Fonti e Bibl.: O. Mischiati, Indici, cataloghi e avvisi degli editori e librai musicali italiani dal 1591 al 1798, Firenze 1984, ad ind.; L. Mauri Vigevani, O. V., maestro di cappella di S. Maria della Scala, in Rivista internazionale di musica sacra, VII (1986), pp. 347-369; O. Vecchi, Missarum quatuor vocibus. Liber primus, a cura di O. Beretta, Lucca 1991, pp. VII-XXX; M. Toffetti, Nuovi documenti su O. V. “Presbyter Orfeus Vecchius” (1551-1603): un ignoto status personalis di O. V., mansionario in S. Maria della Scala, in Nuova rivista musicale italiana, XXX (1996), pp. 445-465; R.L. Kendrick, Musica e riforma nella Milano di Carlo Borromeo, in Carlo Borromeo e l’opera della grande riforma. Cultura, religione e arti del governo nella Milano del pieno Cinquecento, a cura di F. Buzzi - D. Zardin, Cinisello Balsamo 1997, pp. 179 s.; M. Donà, V., O., in The new Grove of music and musicians, XXVI, London-New York 2001, pp. 368 s.; R. Tibaldi, Lo stile ‘osservato’ nella Milano di fine Cinquecento: alcune osservazioni preliminari, in Polifonie, I (2001), pp. 252, 278; Id., I mottetti a quattro voci (Milano 1599) di Giovanni Paolo Cima e lo stile osservato nella Milano di fine ’500: alcune osservazioni, ibid., II (2002), pp. 12, 26, 32; C. Getz, L’altare mariano nella Milano della Controriforma e “La donna vestita di sole” (1602), in Barocco padano 3, a cura di A. Colzani - A. Luppi - M. Padoan, Como 2004, pp. 83-101; D. Torelli, Benedetto Binago e il mottetto a Milano, Lucca 2004, pp. 67, 72, 86 s., 98, 122; P. Ackermann, V., O., in Die Musik in Geschichte und Gegenwart.

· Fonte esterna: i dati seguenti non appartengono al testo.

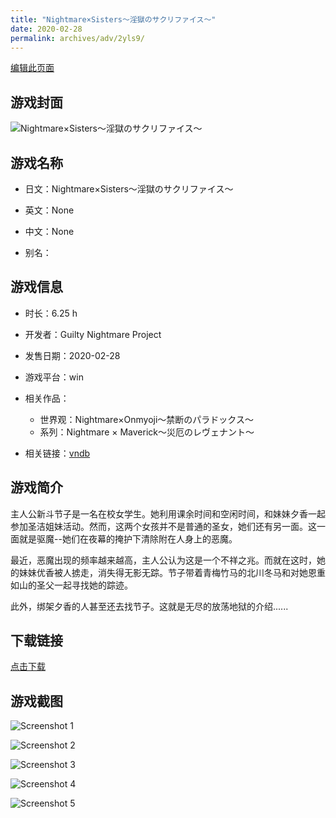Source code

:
 ```yaml
---
title: "Nightmare×Sisters～淫獄のサクリファイス～"
date: 2020-02-28
permalink: archives/adv/2yls9/
---
```

[编辑此页面](https://github.com/ACG-3/ADV3-source/blob/main/source/_posts/Nightmare%C3%97Sisters%EF%BD%9E%E6%B7%AB%E7%8D%84%E3%81%AE%E3%82%B5%E3%82%AF%E3%83%AA%E3%83%95%E3%82%A1%E3%82%A4%E3%82%B9%EF%BD%9E.md)

## 游戏封面

![Nightmare×Sisters～淫獄のサクリファイス～](https://pan.timero.xyz/d/onedrive/img_lib_001/Nightmare%C3%97Sisters%EF%BD%9E%E6%B7%AB%E7%8D%84%E3%81%AE%E3%82%B5%E3%82%AF%E3%83%AA%E3%83%95%E3%82%A1%E3%82%A4%E3%82%B9%EF%BD%9E_cover.avif)


## 游戏名称

- 日文：Nightmare×Sisters～淫獄のサクリファイス～
- 英文：None
- 中文：None

- 别名：


## 游戏信息

- 时长：6.25 h
- 开发者：Guilty Nightmare Project
- 发售日期：2020-02-28
- 游戏平台：win
- 相关作品：
   - 世界观：Nightmare×Onmyoji～禁断のパラドックス～
   - 系列：Nightmare × Maverick～災厄のレヴェナント～

- 相关链接：[vndb](https://vndb.org/v27385)


## 游戏简介

主人公新斗节子是一名在校女学生。她利用课余时间和空闲时间，和妹妹夕香一起参加圣洁姐妹活动。然而，这两个女孩并不是普通的圣女，她们还有另一面。这一面就是驱魔--她们在夜幕的掩护下清除附在人身上的恶魔。

最近，恶魔出现的频率越来越高，主人公认为这是一个不祥之兆。而就在这时，她的妹妹优香被人掳走，消失得无影无踪。节子带着青梅竹马的北川冬马和对她恩重如山的圣父一起寻找她的踪迹。

此外，绑架夕香的人甚至还去找节子。这就是无尽的放荡地狱的介绍......




## 下载链接

[点击下载](https://pan.timero.xyz/onedrive/adv_lib_001/Nightmare%C3%97Sisters%EF%BD%9E%E6%B7%AB%E7%8D%84%E3%81%AE%E3%82%B5%E3%82%AF%E3%83%AA%E3%83%95%E3%82%A1%E3%82%A4%E3%82%B9%EF%BD%9E)


## 游戏截图


![Screenshot 1](https://pan.timero.xyz/d/onedrive/img_lib_001/Nightmare%C3%97Sisters%EF%BD%9E%E6%B7%AB%E7%8D%84%E3%81%AE%E3%82%B5%E3%82%AF%E3%83%AA%E3%83%95%E3%82%A1%E3%82%A4%E3%82%B9%EF%BD%9E_Screenshot_1.avif)

![Screenshot 2](https://pan.timero.xyz/d/onedrive/img_lib_001/Nightmare%C3%97Sisters%EF%BD%9E%E6%B7%AB%E7%8D%84%E3%81%AE%E3%82%B5%E3%82%AF%E3%83%AA%E3%83%95%E3%82%A1%E3%82%A4%E3%82%B9%EF%BD%9E_Screenshot_2.avif)

![Screenshot 3](https://pan.timero.xyz/d/onedrive/img_lib_001/Nightmare%C3%97Sisters%EF%BD%9E%E6%B7%AB%E7%8D%84%E3%81%AE%E3%82%B5%E3%82%AF%E3%83%AA%E3%83%95%E3%82%A1%E3%82%A4%E3%82%B9%EF%BD%9E_Screenshot_3.avif)

![Screenshot 4](https://pan.timero.xyz/d/onedrive/img_lib_001/Nightmare%C3%97Sisters%EF%BD%9E%E6%B7%AB%E7%8D%84%E3%81%AE%E3%82%B5%E3%82%AF%E3%83%AA%E3%83%95%E3%82%A1%E3%82%A4%E3%82%B9%EF%BD%9E_Screenshot_4.avif)

![Screenshot 5](https://pan.timero.xyz/d/onedrive/img_lib_001/Nightmare%C3%97Sisters%EF%BD%9E%E6%B7%AB%E7%8D%84%E3%81%AE%E3%82%B5%E3%82%AF%E3%83%AA%E3%83%95%E3%82%A1%E3%82%A4%E3%82%B9%EF%BD%9E_Screenshot_5.avif)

Personenteil, XVI, Kassel 2006, coll. 1374-1376; C. Getz, Funzione sacra e strategie di “marketing” nella polifonia dei Vespri in S. Maria della Scala a Milano dal 1595 al 1610, in Barocco padano 4, a cura di A. Colzani - A. Luppi - M. Padoan, Como 2006, p. 409; L. Mauri Vigevani, In convertendo Dominus, “Dialogo a doi chori” di O. V., in La musica policorale in Italia e nell’Europa centro-orientale fra Cinque e Seicento, a cura di A. Patalas - M. Toffetti, Venezia 2011, pp. 57-84; G. Salis, Drammatizzazioni devozionali del venerdì santo a Milano in età post-tridentina: la processione con misteri dei Barnabiti, I-II, diss., Università di Bologna, 2011; Federico Borromeo e la musica, a cura di M. Bizzarini, Milano-Roma 2012, ad ind.; D. De Cicco, O. V.: musicus et cantor, I-II, diss., Université de Genève, 2016; Id., Il terzo libro dei mottetti a sei voci (Milano, 1598) di O. V., Bern 2019.